As officials have said, there is no need for concern as the agency (Invest Cyprus) is there to cater to filmmakers needs throughout the filming process on the island.

The source said that it is important to note that the producers of Jiu Jitsu kept their side of the bargain, complying with criteria which included the hiring of people active in the country’s local audiovisual industry.

When the scheme proves to be credible, then we are certain that we will have acclaimed producers and filmmakers lining up. We have absolute confidence not only in the scheme but also in what Cyprus has to offer the film industry.

The production has hired more than 60 people active in the local industry, from actors to screenwriters and costume makers.

Jiu Jitsu’s budget is average compared to other Hollywood film production. We expect to attract films which will have a budget double than that of Jiu Jitsu.

Show me the money

A Cyprus audiovisual industry source said that it is imperative that the scheme works as it will be a game-changer not only for Cyprus’ film industry but also for the island’s economy.

He argued that just a tour at the state fair is enough for someone to understand how much money is flowing into the local economy.

These productions will need actors, cameramen, directors, producers and screenwriters who are familiar with the realities of the island, the source said.

Film production requires the engagement of resources and other ancillary professions like drivers, accountants, lawyers, hotels, taxi drivers, plumbers, carpenters, extras of all kinds, technicians, painters, constructors, taxis, car rentals, electricians, caterers the list is endless, the source added.

He said a successful Olivewood will give new drive to the industry and the economy.

Development of the film industry gives rise to new investment opportunities such as the building of infrastructures such as studios, exhibition and conference centres, media distribution centres, editing and sound suites, production services equipment, and many other opportunities.

Countries like Romania and Hungary have reshaped their economy entirely by attracting big investments for their film industry. Cyprus is ready to jump on the bandwagon with all its inherent advantages such as the good weather, proximity to many neighbouring countries with diversified civilizations, good connectivity, good communications, good hotels.

Jiu Jitsu’s renowned director Dimitri Logothetis said that he has already got the green light for his next movie to be filmed in Cyprus titled Man of War.

However, Logothetis and the rest of the production team which includes Martin Barab and Cypriot Film Industry Consultant Chris Economides, all struck a note of caution.

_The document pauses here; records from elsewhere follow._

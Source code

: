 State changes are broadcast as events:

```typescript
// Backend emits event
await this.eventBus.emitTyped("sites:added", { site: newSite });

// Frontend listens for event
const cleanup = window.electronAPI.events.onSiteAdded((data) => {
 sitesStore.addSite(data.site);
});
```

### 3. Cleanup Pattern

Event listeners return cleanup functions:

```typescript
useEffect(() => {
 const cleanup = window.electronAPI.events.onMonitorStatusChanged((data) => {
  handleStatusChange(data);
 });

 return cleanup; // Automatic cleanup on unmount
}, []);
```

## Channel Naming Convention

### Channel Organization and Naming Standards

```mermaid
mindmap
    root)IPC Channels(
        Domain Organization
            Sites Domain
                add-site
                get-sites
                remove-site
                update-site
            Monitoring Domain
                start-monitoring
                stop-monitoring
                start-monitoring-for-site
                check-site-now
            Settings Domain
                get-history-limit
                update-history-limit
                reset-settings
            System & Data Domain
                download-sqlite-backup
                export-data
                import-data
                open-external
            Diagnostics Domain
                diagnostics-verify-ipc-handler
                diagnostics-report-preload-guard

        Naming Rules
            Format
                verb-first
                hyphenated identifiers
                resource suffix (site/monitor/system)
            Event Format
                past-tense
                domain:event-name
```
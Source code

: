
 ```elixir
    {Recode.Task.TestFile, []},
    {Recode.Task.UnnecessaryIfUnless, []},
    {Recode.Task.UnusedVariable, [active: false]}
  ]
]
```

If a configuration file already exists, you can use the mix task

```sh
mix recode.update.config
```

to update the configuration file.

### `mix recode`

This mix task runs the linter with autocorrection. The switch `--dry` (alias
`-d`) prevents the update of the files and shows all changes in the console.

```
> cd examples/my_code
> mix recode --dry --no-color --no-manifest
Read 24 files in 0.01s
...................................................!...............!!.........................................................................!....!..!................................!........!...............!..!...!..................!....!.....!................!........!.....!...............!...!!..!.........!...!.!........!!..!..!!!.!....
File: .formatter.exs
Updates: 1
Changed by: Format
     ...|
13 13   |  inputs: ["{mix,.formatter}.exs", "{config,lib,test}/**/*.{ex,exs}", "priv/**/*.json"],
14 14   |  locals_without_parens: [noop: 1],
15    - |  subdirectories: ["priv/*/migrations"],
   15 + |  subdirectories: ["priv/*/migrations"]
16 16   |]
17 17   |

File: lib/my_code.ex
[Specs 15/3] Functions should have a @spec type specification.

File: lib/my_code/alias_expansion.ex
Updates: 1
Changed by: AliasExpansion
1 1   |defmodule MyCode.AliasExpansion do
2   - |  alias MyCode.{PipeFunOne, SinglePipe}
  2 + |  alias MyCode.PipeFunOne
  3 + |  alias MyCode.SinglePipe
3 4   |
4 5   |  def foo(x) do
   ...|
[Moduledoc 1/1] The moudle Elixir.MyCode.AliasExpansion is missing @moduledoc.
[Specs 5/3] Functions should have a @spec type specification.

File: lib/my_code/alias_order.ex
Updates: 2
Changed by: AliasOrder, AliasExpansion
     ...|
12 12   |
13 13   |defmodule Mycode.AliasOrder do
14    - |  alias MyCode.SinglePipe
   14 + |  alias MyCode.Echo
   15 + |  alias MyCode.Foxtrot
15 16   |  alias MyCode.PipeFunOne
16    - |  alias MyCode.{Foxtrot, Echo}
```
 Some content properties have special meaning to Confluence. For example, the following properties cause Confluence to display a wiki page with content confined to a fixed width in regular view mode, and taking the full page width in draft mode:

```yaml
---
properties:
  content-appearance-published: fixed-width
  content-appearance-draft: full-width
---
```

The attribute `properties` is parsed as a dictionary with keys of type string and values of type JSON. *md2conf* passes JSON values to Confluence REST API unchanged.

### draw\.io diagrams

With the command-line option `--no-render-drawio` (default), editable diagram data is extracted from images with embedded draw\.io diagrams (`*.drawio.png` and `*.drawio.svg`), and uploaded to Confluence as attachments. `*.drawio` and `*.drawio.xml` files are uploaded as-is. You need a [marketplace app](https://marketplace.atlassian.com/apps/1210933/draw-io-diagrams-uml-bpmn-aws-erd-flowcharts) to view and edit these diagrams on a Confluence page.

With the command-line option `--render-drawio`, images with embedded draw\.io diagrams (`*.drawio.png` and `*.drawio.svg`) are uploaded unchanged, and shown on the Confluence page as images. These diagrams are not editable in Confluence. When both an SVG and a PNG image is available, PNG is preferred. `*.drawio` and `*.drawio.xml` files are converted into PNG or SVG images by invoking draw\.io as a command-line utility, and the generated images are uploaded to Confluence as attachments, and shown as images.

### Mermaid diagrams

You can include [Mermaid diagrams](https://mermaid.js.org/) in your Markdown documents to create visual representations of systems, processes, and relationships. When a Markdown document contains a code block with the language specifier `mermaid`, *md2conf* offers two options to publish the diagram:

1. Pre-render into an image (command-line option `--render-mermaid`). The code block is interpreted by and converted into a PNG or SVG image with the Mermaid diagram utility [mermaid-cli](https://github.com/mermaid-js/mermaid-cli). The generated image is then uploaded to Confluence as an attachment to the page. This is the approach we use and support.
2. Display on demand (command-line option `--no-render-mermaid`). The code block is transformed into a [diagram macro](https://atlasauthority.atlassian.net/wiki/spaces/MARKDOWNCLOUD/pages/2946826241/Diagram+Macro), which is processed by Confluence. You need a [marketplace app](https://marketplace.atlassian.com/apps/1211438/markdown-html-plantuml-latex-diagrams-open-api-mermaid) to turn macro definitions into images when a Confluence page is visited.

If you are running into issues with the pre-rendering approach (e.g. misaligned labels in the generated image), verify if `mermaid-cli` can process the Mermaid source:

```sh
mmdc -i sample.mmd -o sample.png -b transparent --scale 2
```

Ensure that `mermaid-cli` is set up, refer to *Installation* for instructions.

At a press conference last week Barab said: This motion picture is a test case referring to the future of the film incentive scheme and attracting more productions in the future.

Barab addressing a packed conference room at the Hilton Park in Nicosia told a mesmerized audience: I have six more movies behind this one, citing stars like Gerard Butler, Bruce Willis and Keanu Reeves. These are $50 million movies.

He said none of these films would be coming to Cyprus until the government honours the certificate that induced us to come here with Jiu Jitsu.

Independent film producer and cinema consultant, Chris Economides, also part of the Jiu Jitsu team struck a cautionary note.

People are watching us, to see how this is going to fly, warned Economides, the ‘people’ in question being producers of other Hollywood films. Should the scheme fail, it’d be impossible to revive it, added Barab, warning that the incentives had to be shown to be working as advertised.

Barab also pointed to flaws in the regulations, including the requirement that a film had to be shot entirely in Cyprus in order to be eligible, which limits producers unnecessarily.

Representing Invest Cyprus at the event, CEO Michalis Michael reassured producers that everything would go as promised, the producers said they would not be here if they did not have faith in the scheme and the people running it.